[Stored items]
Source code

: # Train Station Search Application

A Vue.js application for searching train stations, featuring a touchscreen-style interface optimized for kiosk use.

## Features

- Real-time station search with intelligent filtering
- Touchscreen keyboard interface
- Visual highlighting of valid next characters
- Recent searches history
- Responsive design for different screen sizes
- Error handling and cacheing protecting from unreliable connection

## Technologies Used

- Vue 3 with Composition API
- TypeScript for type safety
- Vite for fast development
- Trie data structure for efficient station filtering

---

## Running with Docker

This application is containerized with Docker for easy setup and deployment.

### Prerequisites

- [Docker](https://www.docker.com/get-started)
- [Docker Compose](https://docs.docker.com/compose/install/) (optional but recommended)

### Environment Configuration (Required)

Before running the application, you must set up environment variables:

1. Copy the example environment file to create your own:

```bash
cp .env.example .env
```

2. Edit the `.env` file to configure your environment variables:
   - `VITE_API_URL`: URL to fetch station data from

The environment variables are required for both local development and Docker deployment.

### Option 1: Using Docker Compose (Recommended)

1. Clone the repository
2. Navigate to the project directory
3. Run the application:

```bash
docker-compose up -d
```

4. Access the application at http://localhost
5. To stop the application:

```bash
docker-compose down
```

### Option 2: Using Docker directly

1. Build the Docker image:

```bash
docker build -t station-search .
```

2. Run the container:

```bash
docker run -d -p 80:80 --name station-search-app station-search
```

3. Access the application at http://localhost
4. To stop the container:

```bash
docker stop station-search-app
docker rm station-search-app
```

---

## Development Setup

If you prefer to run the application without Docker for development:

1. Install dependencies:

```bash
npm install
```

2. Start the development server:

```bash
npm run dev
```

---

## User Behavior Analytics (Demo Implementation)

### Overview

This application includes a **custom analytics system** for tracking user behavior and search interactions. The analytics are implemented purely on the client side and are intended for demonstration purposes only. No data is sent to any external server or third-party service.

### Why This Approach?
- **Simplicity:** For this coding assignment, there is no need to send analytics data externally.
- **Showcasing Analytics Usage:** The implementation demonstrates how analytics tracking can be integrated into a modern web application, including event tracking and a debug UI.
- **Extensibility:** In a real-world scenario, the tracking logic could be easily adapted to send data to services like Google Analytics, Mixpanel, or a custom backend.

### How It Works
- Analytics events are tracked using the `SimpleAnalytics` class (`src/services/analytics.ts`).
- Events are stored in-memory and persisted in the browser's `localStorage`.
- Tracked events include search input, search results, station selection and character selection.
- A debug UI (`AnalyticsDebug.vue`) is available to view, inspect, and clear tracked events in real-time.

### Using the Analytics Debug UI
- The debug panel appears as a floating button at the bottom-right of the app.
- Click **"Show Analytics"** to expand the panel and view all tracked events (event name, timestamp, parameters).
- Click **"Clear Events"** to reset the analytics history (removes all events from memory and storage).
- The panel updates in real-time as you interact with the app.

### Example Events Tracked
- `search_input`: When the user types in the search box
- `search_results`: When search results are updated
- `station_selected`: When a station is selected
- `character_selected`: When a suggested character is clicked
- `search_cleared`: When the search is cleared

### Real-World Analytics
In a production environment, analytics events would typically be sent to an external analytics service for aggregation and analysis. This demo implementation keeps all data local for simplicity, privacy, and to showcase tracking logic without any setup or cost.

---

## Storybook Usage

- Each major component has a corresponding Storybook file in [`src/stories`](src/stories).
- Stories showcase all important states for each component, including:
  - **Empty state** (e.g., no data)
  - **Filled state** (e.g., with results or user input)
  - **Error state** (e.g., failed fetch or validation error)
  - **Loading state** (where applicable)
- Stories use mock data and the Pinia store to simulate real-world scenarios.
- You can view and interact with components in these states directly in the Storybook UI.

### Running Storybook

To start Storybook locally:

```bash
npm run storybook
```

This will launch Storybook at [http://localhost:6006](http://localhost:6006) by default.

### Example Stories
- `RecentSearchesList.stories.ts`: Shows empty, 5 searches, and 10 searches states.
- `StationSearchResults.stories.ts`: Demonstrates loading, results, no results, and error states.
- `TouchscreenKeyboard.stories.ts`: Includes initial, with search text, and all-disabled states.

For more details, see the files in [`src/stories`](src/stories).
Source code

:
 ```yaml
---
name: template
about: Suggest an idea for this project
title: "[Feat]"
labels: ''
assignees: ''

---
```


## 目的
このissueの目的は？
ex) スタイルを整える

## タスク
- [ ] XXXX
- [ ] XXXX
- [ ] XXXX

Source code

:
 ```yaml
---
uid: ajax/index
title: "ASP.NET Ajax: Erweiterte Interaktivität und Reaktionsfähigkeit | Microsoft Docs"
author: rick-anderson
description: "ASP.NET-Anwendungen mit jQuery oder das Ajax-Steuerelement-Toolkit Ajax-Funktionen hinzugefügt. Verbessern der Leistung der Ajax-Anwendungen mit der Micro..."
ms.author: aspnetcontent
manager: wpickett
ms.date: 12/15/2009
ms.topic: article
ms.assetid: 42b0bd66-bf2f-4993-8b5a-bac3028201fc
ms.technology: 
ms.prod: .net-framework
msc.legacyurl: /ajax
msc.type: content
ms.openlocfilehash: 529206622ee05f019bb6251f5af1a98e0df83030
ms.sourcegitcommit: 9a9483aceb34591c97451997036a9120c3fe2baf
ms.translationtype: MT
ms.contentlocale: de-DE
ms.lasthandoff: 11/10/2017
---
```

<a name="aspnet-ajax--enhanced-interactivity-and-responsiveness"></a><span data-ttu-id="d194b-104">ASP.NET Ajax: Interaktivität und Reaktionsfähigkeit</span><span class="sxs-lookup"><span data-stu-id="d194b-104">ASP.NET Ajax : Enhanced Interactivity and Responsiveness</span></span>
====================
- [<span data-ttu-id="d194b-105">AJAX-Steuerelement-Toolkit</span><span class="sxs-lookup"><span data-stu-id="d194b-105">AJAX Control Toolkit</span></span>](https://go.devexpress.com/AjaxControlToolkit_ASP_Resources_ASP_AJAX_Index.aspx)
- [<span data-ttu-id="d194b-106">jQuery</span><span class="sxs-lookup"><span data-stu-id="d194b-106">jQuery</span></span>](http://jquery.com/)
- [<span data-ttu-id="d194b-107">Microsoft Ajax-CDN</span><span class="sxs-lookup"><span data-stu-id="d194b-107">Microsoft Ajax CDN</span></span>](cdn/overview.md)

(TASK OBJECTIVE)
Above are the records. Print exactly, and only, the lines from the line with "### Overview" to the line with "the search box", both inclusive.

(OUTPUT BELOW)
### Overview

This application includes a **custom analytics system** for tracking user behavior and search interactions. The analytics are implemented purely on the client side and are intended for demonstration purposes only. No data is sent to any external server or third-party service.

### Why This Approach?
- **Simplicity:** For this coding assignment, there is no need to send analytics data externally.
- **Showcasing Analytics Usage:** The implementation demonstrates how analytics tracking can be integrated into a modern web application, including event tracking and a debug UI.
- **Extensibility:** In a real-world scenario, the tracking logic could be easily adapted to send data to services like Google Analytics, Mixpanel, or a custom backend.

### How It Works
- Analytics events are tracked using the `SimpleAnalytics` class (`src/services/analytics.ts`).
- Events are stored in-memory and persisted in the browser's `localStorage`.
- Tracked events include search input, search results, station selection and character selection.
- A debug UI (`AnalyticsDebug.vue`) is available to view, inspect, and clear tracked events in real-time.

### Using the Analytics Debug UI
- The debug panel appears as a floating button at the bottom-right of the app.
- Click **"Show Analytics"** to expand the panel and view all tracked events (event name, timestamp, parameters).
- Click **"Clear Events"** to reset the analytics history (removes all events from memory and storage).
- The panel updates in real-time as you interact with the app.

### Example Events Tracked
- `search_input`: When the user types in the search box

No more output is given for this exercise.